A U.S. soldier stands accused of massacring 16 Afghan civilians, the worst such attack in either Iraq or Afghanistan. Afghan President Hamid Karzai recently responded by describing the U.S. as a "demon" and demanding a faster U.S. withdrawal. Here at home, domestic support for the war has plunged to new lows, with Republicans as well as Democrats telling pollsters that the conflict is not worth its cost and that American troops should come home sooner than is currently planned.
But the Capitol Hill appearance on Tuesday of Marine Gen. John Allen, U.S. commander of coalition forces in Afghanistan, passed with virtually no sparks of any kind. Few lawmakers cited the polls or raised specific demands for a faster withdrawal. There were only a couple of questions about Karzai's diatribes against the U.S., and Allen parried them by stressing that those were the comments of a government assuming more of the powers of a fully sovereign government.
The first reference to the Kandahar shooting, meanwhile, came nearly an hour into the hearing of the House Armed Services Committee. Shortly after Allen's brief answer - that there was a criminal probe into the alleged shooter, Staff Sgt. Robert Bales, as well as an administrative probe into his full chain of command - many of the small number of journalists covering the hearing began streaming out.
The lack of any real fireworks at the hearing appears to have come about for two reasons. Despite the war's unpopularity, Afghanistan remains of such little interest to most voters that lawmakers likely saw little reason to publicly question a decorated and respected four-star general like Allen. Allen, for his part, showed surprising skill in deflecting potentially explosive questions and avoided giving any answer that could add fuel to the political debate over the war.
It was Allen's first appearance on Capitol Hill since his confirmation hearing last year, but Allen handled himself like a seasoned pro. Take an early exchange between Allen and Armed Services Committee Chairman Buck McKeon R-Calif. McKeon has been a harsh critic of the Obama administration's war policy, and asked Allen a series of questions clearly designed to elicit answers to bolster McKeon's contentions that the White House was ignoring military advice and pushing for a faster withdrawal than Allen and other commanders would prefer.
"Has the White House always followed your best military judgement?" McKeon asked.
"As the commander in Afghanistan, it has," Allen answered.

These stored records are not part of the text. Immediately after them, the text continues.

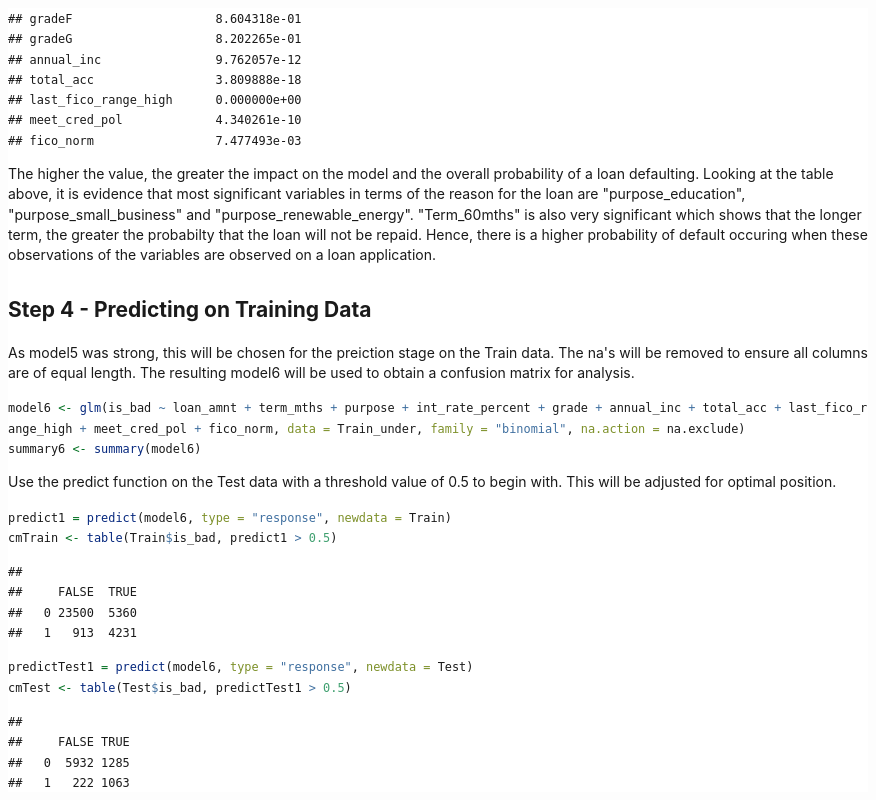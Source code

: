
 ```
## gradeF                    8.604318e-01
## gradeG                    8.202265e-01
## annual_inc                9.762057e-12
## total_acc                 3.809888e-18
## last_fico_range_high      0.000000e+00
## meet_cred_pol             4.340261e-10
## fico_norm                 7.477493e-03
```

The higher the value, the greater the impact on the model and the overall probability of a loan defaulting. Looking at the table above, it is evidence that most significant variables in terms of the reason for the loan are "purpose_education", "purpose_small_business" and "purpose_renewable_energy". "Term_60mths" is also very significant which shows that the longer term, the greater the probabilty that the loan will not be repaid. Hence, there is a higher probability of default occuring when these observations of the variables are observed on a loan application. 


## Step 4 - Predicting on Training Data

As model5 was strong, this will be chosen for the preiction stage on the Train data. The na's will be removed to ensure all columns are of equal length. The resulting model6 will be used to obtain a confusion matrix for analysis.


```r
model6 <- glm(is_bad ~ loan_amnt + term_mths + purpose + int_rate_percent + grade + annual_inc + total_acc + last_fico_range_high + meet_cred_pol + fico_norm, data = Train_under, family = "binomial", na.action = na.exclude)
summary6 <- summary(model6)
```
Use the predict function on the Test data with a threshold value of 0.5 to begin with. This will be adjusted for optimal position.

```r
predict1 = predict(model6, type = "response", newdata = Train)
cmTrain <- table(Train$is_bad, predict1 > 0.5)
```


```
##    
##     FALSE  TRUE
##   0 23500  5360
##   1   913  4231
```


```r
predictTest1 = predict(model6, type = "response", newdata = Test)
cmTest <- table(Test$is_bad, predictTest1 > 0.5)
```


```
##    
##     FALSE TRUE
##   0  5932 1285
##   1   222 1063
```
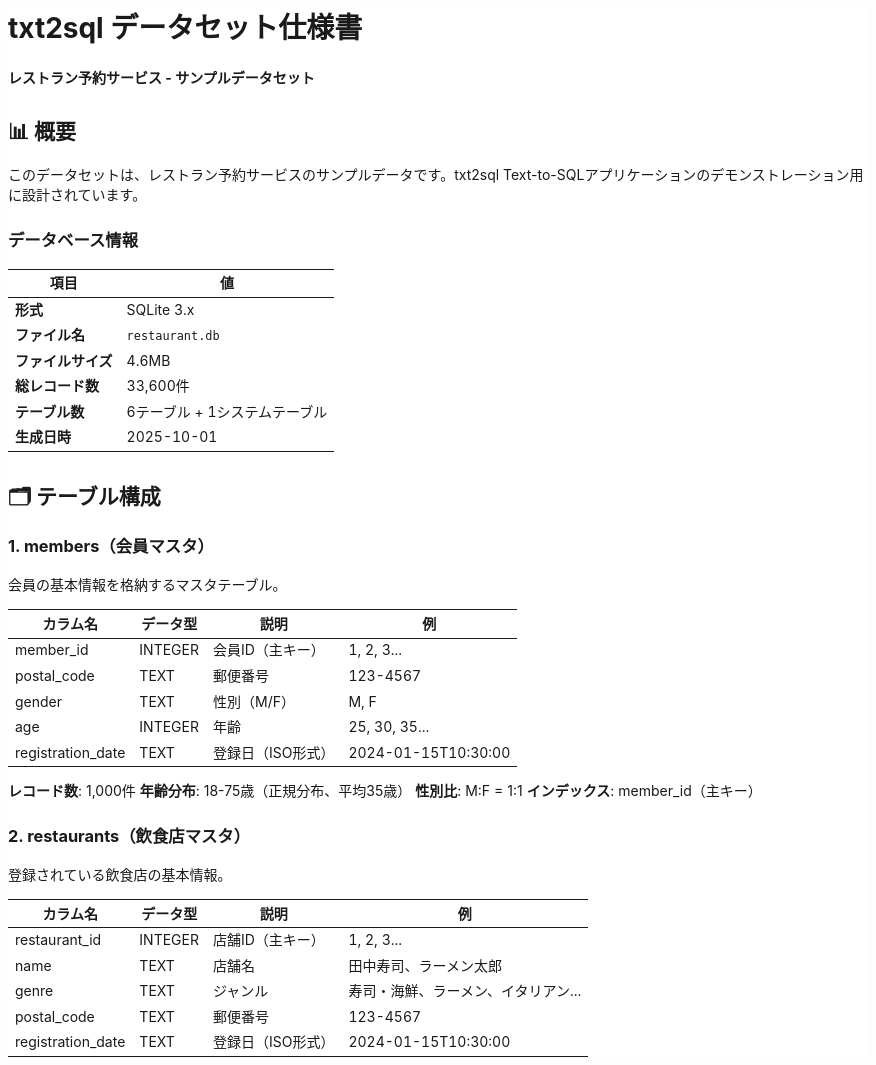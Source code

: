 # txt2sql データセット仕様書

**レストラン予約サービス - サンプルデータセット**

## 📊 概要

このデータセットは、レストラン予約サービスのサンプルデータです。txt2sql Text-to-SQLアプリケーションのデモンストレーション用に設計されています。

### データベース情報

| 項目 | 値 |
|------|-----|
| **形式** | SQLite 3.x |
| **ファイル名** | `restaurant.db` |
| **ファイルサイズ** | 4.6MB |
| **総レコード数** | 33,600件 |
| **テーブル数** | 6テーブル + 1システムテーブル |
| **生成日時** | 2025-10-01 |

## 🗂️ テーブル構成

### 1. members（会員マスタ）

会員の基本情報を格納するマスタテーブル。

| カラム名 | データ型 | 説明 | 例 |
|---------|---------|------|-----|
| member_id | INTEGER | 会員ID（主キー） | 1, 2, 3... |
| postal_code | TEXT | 郵便番号 | 123-4567 |
| gender | TEXT | 性別（M/F） | M, F |
| age | INTEGER | 年齢 | 25, 30, 35... |
| registration_date | TEXT | 登録日（ISO形式） | 2024-01-15T10:30:00 |

**レコード数**: 1,000件
**年齢分布**: 18-75歳（正規分布、平均35歳）
**性別比**: M:F = 1:1
**インデックス**: member_id（主キー）

### 2. restaurants（飲食店マスタ）

登録されている飲食店の基本情報。

| カラム名 | データ型 | 説明 | 例 |
|---------|---------|------|-----|
| restaurant_id | INTEGER | 店舗ID（主キー） | 1, 2, 3... |
| name | TEXT | 店舗名 | 田中寿司、ラーメン太郎 |
| genre | TEXT | ジャンル | 寿司・海鮮、ラーメン、イタリアン... |
| postal_code | TEXT | 郵便番号 | 123-4567 |
| registration_date | TEXT | 登録日（ISO形式） | 2024-01-15T10:30:00 |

At the same time, the commander took pains to avoid giving the impression that he was simply parroting the administration's positions. When McKeon asked if the White House had given him assurances that he could have the forces he needed to get through the 2013 fighting season, the commander replied that he'd been "given assurances by the White House that we are in a strategic conversation."
Allen also tried to bat down recent media reports - criticized by many Republican lawmakers and cheered by many Democratic ones - that the Obama administration was kicking around various specific plans for withdrawing a greater numbers of troops than are currently planned. The stated White House policy is that 23,000 U.S. troops will depart this year, but recent reports indicated that more than 10,000 additional forces could depart. Allen insisted that he hadn't made any decisions yet on how many U.S. forces should be withdrawn in 2013 and wouldn't do so until the end of the year. And he said he hadn't had conversations with the administration about additional troop withdrawals this year.
"There has been no number mentioned," Allen said. "There has been no number that has been specifically implied."
Politics aside, there were several revelations that came during the hearing. Allen said 13 NATO troops had been killed by Afghan troops since the start of the year, a higher number than many officials had previously cited, even as overall violence in the country had fallen when compared to last year. He said many of the killings appeared to be motivated by Afghan fury over the recent U.S. burnings of several Korans, but the general didn't speak to the widespread belief inside and outside the military that such fratricidal attacks reflect the grim fact that many Afghan troops harbor extremist tendencies and quiet allegiance to the Taliban.
Allen also laid out, more expansively, the likely American shift of troops and resources from southern Afghanistan to the east. The commander said he hadn't made a final decision of the number or mix of troops to be reallocated to the east, but made clear that he saw the east as a source of growing concern to the overall war effort.
Senior U.S. generals like Allen have long argued that the east contains the main transit routes for the militants seeking to cross into Afghanistan from their havens inside Pakistan, as well as their preferred paths for reaching Kabul to mount new attacks there.
Allen also tried to bat down a Wall Street Journal report on Tuesday that the U.S. was weighing various options for giving Afghans greater say over the night raids - typically conducted by Navy SEALs and other special operations forces -- which are a great source of public fury in Afghanistan.
Allen said the reports were premature. He said he hadn't personally taken part in any negotiations over whether it was required that Afghans be given advance word of such missions or that Afghan warrants were needed before new ones are launched.
Taken together, those types of comments were a vivid reminder of the differences between the substantive war on the ground in Afghanistan and the political war over the conflict here at home. Army commanders routinely argue that wars can only be fought as long as political support remains. The hearing illustrated how completely Afghanistan has flipped that on its head. Support for the war has been steadily evaporating, but the war itself will grind on all the same.